FIG. 1 is a view for schematically showing the structure of a conventional wet type electrophotographic color printer;

FIGS. 2 to 7 are views for showing various kinds of transfer jams occurring in a conventional wet type electrophotographic color printer;

FIG. 8 is a view for showing the structure and operation of the transfer jam detecting apparatus for a conventional wet type electrophotographic color printer;

FIG. 9 is a view for showing the structure and operation of the transfer jam detecting apparatus for a wet type electrophotographic color printer according to a preferred embodiment of the present invention;

FIG. 10 is a side view of FIG. 9; and

FIGS. 11A and 11B are front views of different examples of rotational plates.

DETAILED DESCRIPTION OF THE PREFERRED EMBODIMENT

Turning now to the drawings, a wet type electrophotographic color printer is schematically shown in FIG. 1, which will be described briefly below. As shown in FIG. 1, the printer includes a photosensitive material 1 in the form of a belt reeled to travel on rollers 2, 3, and 4 which are disposed within a printer body (not shown). Around the photosensitive material 1, a charged unit 10, an exposure unit (not shown), a developing unit 20, a drying unit 30, and a transferring/fixing unit 40, etc., are disposed.

The electrostatic latent image is formed on the photosensitive medium, to be developed by the developing unit 20. The developing unit 20 develops the electrostatic latent image on the surface of the photosensitive medium 1 by jetting the developing liquid, and exclusively retaining the toner of the developing liquid at the area of electrostatic latent image. The drying unit 30 eliminates residue of the carrier left from the operation of the developing unit 20, to an extent acceptable for the transferring operation. The transferring/fixing unit 40 transfers the image formed on the photosensitive medium 1 onto the printed matter.

The printed matter is stored in a plurality of cassettes in accordance with the respective sizes and kinds thereof, and is fed to the transferring/fixing unit 40 along a feeding path 51. After the image is printed on the printed matter which is passed through the transferring/fixing unit 40, the printed matter is stored in a distributing tray (not shown).

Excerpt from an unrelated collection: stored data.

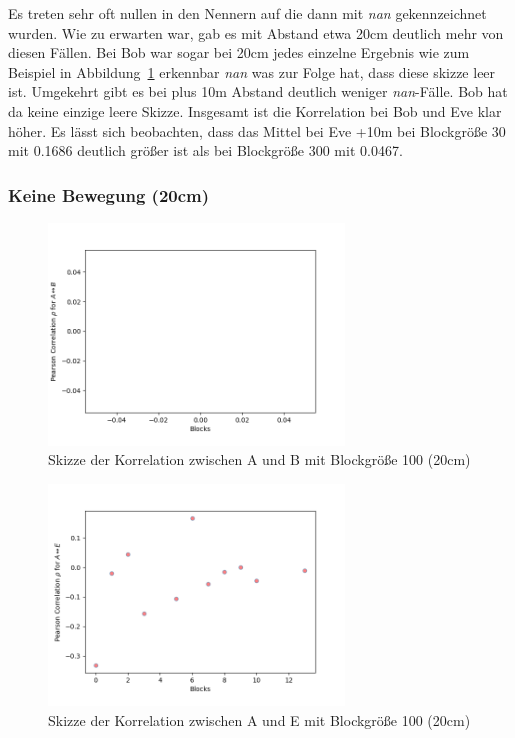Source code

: \documentclass[12pt,a4paper]{article}
\begin{document}
Es treten sehr oft nullen in den Nennern auf die dann mit 
\textit{nan} gekennzeichnet wurden. Wie zu erwarten war, gab 
es mit Abstand etwa 20cm deutlich mehr von diesen Fällen. 
Bei Bob war sogar bei 20cm jedes einzelne Ergebnis wie 
zum Beispiel in Abbildung~\ref{fig:Label8} erkennbar \textit{nan}
was zur Folge hat, dass diese skizze leer ist. 
Umgekehrt gibt es bei plus 10m Abstand deutlich weniger
\textit{nan}-Fälle. Bob hat da keine einzige leere Skizze.
Insgesamt ist die Korrelation bei Bob und Eve klar höher.
Es lässt sich beobachten, dass das Mittel bei Eve +10m bei Blockgröße
30 mit 0.1686 deutlich größer ist als bei Blockgröße 300 mit 0.0467.

\newpage
\subsubsection*{Keine Bewegung (20cm)}


\begin{figure}[hbt!]
	\centering
		\includegraphics[width=0.7\textwidth ]
		{Bilder/a3-t3a-ob-block100-correlation-AB.png}
		\caption{Skizze der Korrelation zwischen A und B mit Blockgröße 100 (20cm)}
		\label{fig:Label8}
\end{figure}

\begin{figure}[hbt!]
	\centering
		\includegraphics[width=0.7\textwidth ]
		{Bilder/a3-t3a-ob-block100-correlation-AE.png}
		\caption{Skizze der Korrelation zwischen A und E mit Blockgröße 100 (20cm)}
		\label{fig:Label9}
\end{figure}
\clearpage
\end{document}

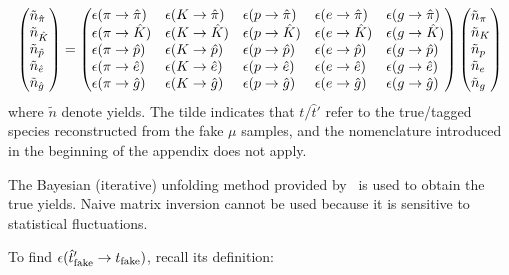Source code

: \begin{equation}
    \begin{pmatrix*}[l]
        \tilde{n}_{\hat{\pi}} \\
        \tilde{n}_{\hat{K}}   \\
        \tilde{n}_{\hat{p}}   \\
        \tilde{n}_{\hat{e}}   \\
        \tilde{n}_{\hat{g}}   \\
    \end{pmatrix*}
    =
    \begin{pmatrix*}[l]
        \misEff[\pi]{\hat{\pi}} & \misEff[K]{\hat{\pi}} & \misEff[p]{\hat{\pi}} & \misEff[e]{\hat{\pi}} & \misEff[g]{\hat{\pi}} \\
        \misEff[\pi]{\hat{K}}   & \misEff[K]{\hat{K}}   & \misEff[p]{\hat{K}}   & \misEff[e]{\hat{K}}   & \misEff[g]{\hat{K}}   \\
        \misEff[\pi]{\hat{p}}   & \misEff[K]{\hat{p}}   & \misEff[p]{\hat{p}}   & \misEff[e]{\hat{p}}   & \misEff[g]{\hat{p}}   \\
        \misEff[\pi]{\hat{e}}   & \misEff[K]{\hat{e}}   & \misEff[p]{\hat{e}}   & \misEff[e]{\hat{e}}   & \misEff[g]{\hat{e}}   \\
        \misEff[\pi]{\hat{g}}   & \misEff[K]{\hat{g}}   & \misEff[p]{\hat{g}}   & \misEff[e]{\hat{g}}   & \misEff[g]{\hat{g}}   \\
    \end{pmatrix*}
    \begin{pmatrix*}[l]
        \tilde{n}_{{\pi}} \\
        \tilde{n}_{{K}}   \\
        \tilde{n}_{{p}}   \\
        \tilde{n}_{{e}}   \\
        \tilde{n}_{{g}}   \\
    \end{pmatrix*}
\end{equation}
where $\tilde{n}$ denote yields. The tilde indicates that $t/\hat{t}'$ refer to
the true/tagged species reconstructed from the fake $\mu$ samples,
and the nomenclature introduced in the beginning of the appendix does not apply.

The Bayesian (iterative) unfolding method provided by \RooUnfold\ is used to
obtain the true yields.
Naive matrix inversion cannot be used because it is sensitive to statistical
fluctuations.  %

To find $\misEff[\hat{t}_\text{fake}']{t_\text{fake}}$, recall its definition:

Here, while the printed matter is passed between the transfer and fuser rolls 41 and 42, various kinds of transfer jams as shown in FIGS. 2 to 7 may occur, that is, the printed matter may be wrapped around the transfer and fuser rolls 41 and 42 due to various causes such as peel force increase in the transfer and fuser rolls 41 and 42, or a stain on the transfer and fuser rolls 41 and 42, etc. More specifically, the jams shown in FIGS. 2 and 3 are caused due to the peel force increase in the transfer roll 41, a stain on the front portion of the printed image, or an abnormality of the front margin of the printed matter, while the jam shown in FIG. 4 is caused due to the peel force increase in the transfer roll 41, or an abnormality of the middle portion of the image. Further; the jams shown in FIGS. 5 and 6 are caused due to the peel force increase in the fuser roll 42, or a stain at the fuser roll 42, while the jam shown in FIG. 7 is caused due to the presence of foreign substance on the printed matter feeding path. In FIGS. 2 to 7, a reference numeral 43 refers to a cleaning roll, and 44 is a transfer section printed matter guide. Further, the reference numeral 60 is a printed matter.

When the above-described transfer jams occur, the printing is not properly performed due to the crumpled exit of the printed matter 60. Even worse, if the printer keeps operating in the state where the printed matter 60 is wrapped around the transfer and fuser rolls 41 and 42, a serious error will result in the photosensitive material 1, the transfer roll 41, the fuser roll 42, and the photosensitive material driving section. In order to prevent such an error, the wet type electrophotographic color printer generally has a transfer jam detecting apparatus for stopping the operation of the printer upon detecting the presence of the transfer jam.

FIG. 8 shows an example of a conventional transfer jam detecting apparatus. As shown in at FIG. 8, the conventional transfer jam detecting apparatus includes a first detecting lever 71, which can rotate in a forward or reverse direction, disposed on the printed matter conveying path after the transfer and fuser rolls 41 and 42, a second detecting lever 72 which rotates in accordance with the rotation of the first detecting lever 71, and a sensor 73 which is turned on/off in accordance with the rotation of the second detecting lever 72.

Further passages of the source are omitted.